-------- Records for the exercise

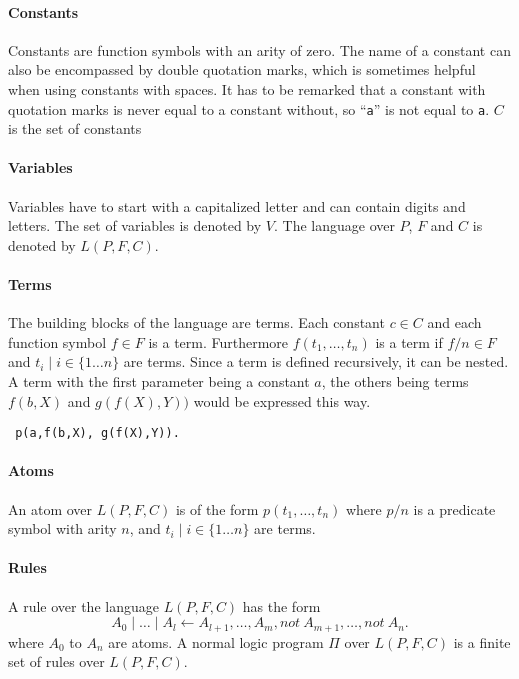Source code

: \documentclass[a4paper,10pt]{article}
\begin{document}
\paragraph{Constants}
Constants are function symbols with an arity of zero.
The name of a constant can also be encompassed by double quotation marks, which is sometimes helpful when using constants with spaces. It has to be remarked that a constant with quotation marks is never equal to a constant without, so ``\texttt{a}'' is not equal to \texttt{a}.
$C$ is the set of constants
\paragraph{Variables}
Variables have to start with a capitalized letter and can contain digits and letters.
The set of variables is denoted by $V$.
The language over $P$, $F$ and $C$ is denoted by $L(P,F,C)$.
\paragraph{Terms}
The building blocks of the language are terms.
Each constant $c \in C$ and each function symbol $f \in F$ is a term.
Furthermore $f(t_1, \dots, t_n)$ is a term if $f/n \in F$ and $t_i \mid i \in \{1 \dots n\}$ are terms.
Since a term is defined recursively, it can be nested.
A term with the first parameter being a constant $a$, the others being terms $f(b,X)$ and $g(f(X), Y))$ would be expressed this way.
\begin{verbatim}
 p(a,f(b,X), g(f(X),Y)).
\end{verbatim}
\paragraph{Atoms}
An atom over $L(P, F, C)$ is of the form $p(t_1, \dots, t_n)$ where $p/n$ is a predicate
symbol with arity $n$, and $t_i \mid i \in \{1 \dots n\}$ are terms.
\paragraph{Rules}
A rule over the language $L(P,F,C)$ has the form
$$
A_0 \mid \dots \mid A_l \leftarrow A_{l+1}, \dots, A_m, not\ A_{m+1}, \dots, not\ A_n.
$$
where $A_0$ to $A_n$ are atoms. \newline
A normal logic program $\Pi$ over $L(P,F,C)$ is a finite set of rules over $L(P,F,C)$.
\end{document}
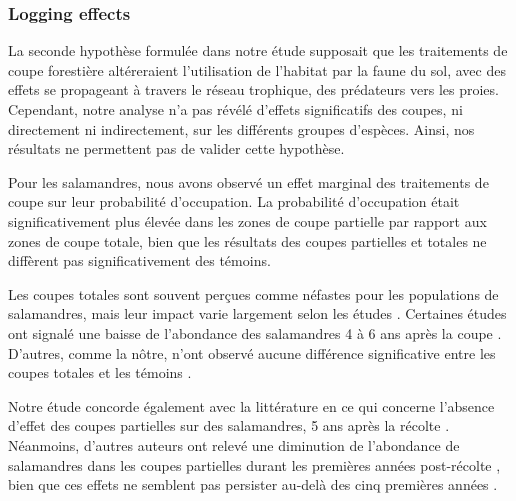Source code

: \subsubsection*{Logging effects}
\label{disc:logging_effects}


La seconde hypothèse formulée dans notre étude supposait que les traitements de coupe forestière altéreraient l'utilisation de l'habitat par la faune du sol, avec des effets se propageant à 
travers le réseau trophique, des prédateurs vers les proies. 
Cependant, notre analyse n'a pas révélé d'effets significatifs des coupes, ni directement ni indirectement, sur les différents groupes d'espèces. 
Ainsi, nos résultats ne permettent pas de valider cette hypothèse.

Pour les salamandres, nous avons observé un effet marginal des traitements de coupe sur leur probabilité d'occupation. 
La probabilité d'occupation était significativement plus élevée dans les zones de coupe partielle par rapport aux zones de coupe totale, 
bien que les résultats des coupes partielles et totales ne diffèrent pas significativement des témoins.

Les coupes totales sont souvent perçues comme néfastes pour les populations de salamandres, mais leur impact varie largement selon les études \citep{Hocking2013Effectsexperimental,Chaudhary2016Impactforest}. 
Certaines études ont signalé une baisse de l'abondance des salamandres 4 à 6 ans après la coupe \citep{Petranka1993Effectstimber,Herbeck1999PlethodontidSalamander,Grialou2000effectsforest,Macneil2014Effectstimber}. 
D'autres, comme la nôtre, n'ont observé aucune différence significative entre les coupes totales et les témoins \citep{Renken2004EffectsForest,Mazerolle2021Woodlandsalamander}. 

Notre étude concorde également avec la littérature en ce qui concerne l'absence d'effet des coupes partielles sur des salamandres, 5 ans après la récolte \citep{McKenny2006Effectsstructural,Mazerolle2021Woodlandsalamander,Ochs2022Responseterrestrial}. 
Néanmoins, d'autres auteurs ont relevé une diminution de l'abondance de salamandres dans les coupes partielles durant les premières années post-récolte \citep{Harpole1999Effectsseven,Knapp2003Initialeffects,Morneault2004effectshelterwood}, 
bien que ces effets ne semblent pas persister au-delà des cinq premières années \citep{Morneault2004effectshelterwood}.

----------------

In the entries above, how many lines contain the word "leur"? Answer with the number only.

2